Communication

As mentioned when discussing State, each process or “rank” on a cubed sphere is responsible for a subset of the cubed sphere grid. In order to operate, the model needs to know how to partition that cubed sphere into parts for each rank, and to be able to communicate data between those ranks.

Partitioning is managed by so-called “Partitioner” objects. The pace.util.CubedSpherePartitioner manages the entire cubed sphere, while the pace.util.TilePartitioner manages one of the six faces of the cube, or a region on one of those faces.
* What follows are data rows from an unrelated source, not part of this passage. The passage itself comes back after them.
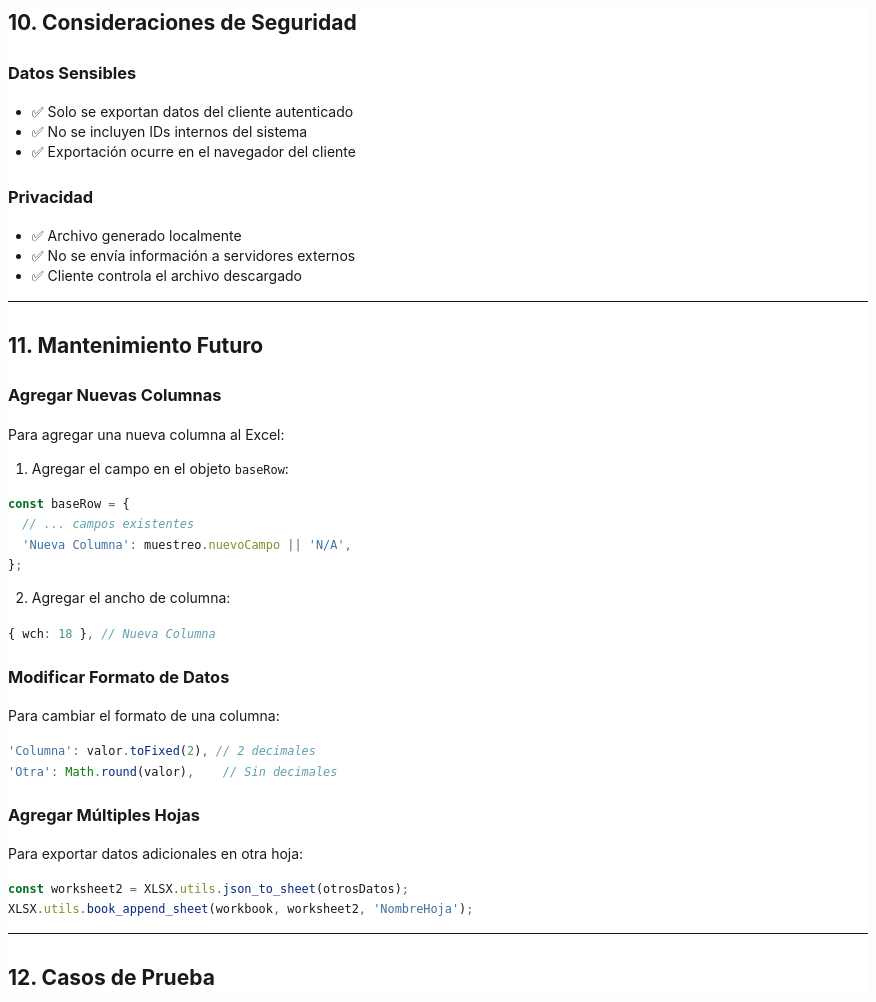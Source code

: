 
## 10. Consideraciones de Seguridad

### Datos Sensibles
- ✅ Solo se exportan datos del cliente autenticado
- ✅ No se incluyen IDs internos del sistema
- ✅ Exportación ocurre en el navegador del cliente

### Privacidad
- ✅ Archivo generado localmente
- ✅ No se envía información a servidores externos
- ✅ Cliente controla el archivo descargado

---

## 11. Mantenimiento Futuro

### Agregar Nuevas Columnas
Para agregar una nueva columna al Excel:

1. Agregar el campo en el objeto `baseRow`:
```typescript
const baseRow = {
  // ... campos existentes
  'Nueva Columna': muestreo.nuevoCampo || 'N/A',
};
```

2. Agregar el ancho de columna:
```typescript
{ wch: 18 }, // Nueva Columna
```

### Modificar Formato de Datos
Para cambiar el formato de una columna:
```typescript
'Columna': valor.toFixed(2), // 2 decimales
'Otra': Math.round(valor),    // Sin decimales
```

### Agregar Múltiples Hojas
Para exportar datos adicionales en otra hoja:
```typescript
const worksheet2 = XLSX.utils.json_to_sheet(otrosDatos);
XLSX.utils.book_append_sheet(workbook, worksheet2, 'NombreHoja');
```

---

## 12. Casos de Prueba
For communication, we similarly have pace.util.CubedSphereCommunicator and pace.util.TileCommunicator. Please see their API documentation for an up-to-date list of current communications routines.

Halo Updates

Let’s walk through a detailed example where we create everything we need to perform halo updates on a cubed sphere, to get a feel for the responsibilities of all involved classes. Here we assume that you already know what halo updates are and how data is partitioned in memory-parallel earth system models. If not, there is a (very brief) explanation in the State section, or we recommend searching for information on the “Ghost Cell Pattern” or “Halo Exchange”.

TilePartitioner

First, we create a pace.util.TilePartitioner object:

>>> import pace.util
>>> partitioner = pace.util.TilePartitioner(layout=(1, 1))

This partitioner will be responsible for partitioning the data on a single face of the cubed sphere into a single tile. The pace.util.TilePartitioner.layout attribute is a tuple of two integers, which specifies how many ranks (processors) to partition the cubed sphere into in the \(x\) and \(y\) directions. For a (1, 1) layout, only one rank will be responsible for each tile face.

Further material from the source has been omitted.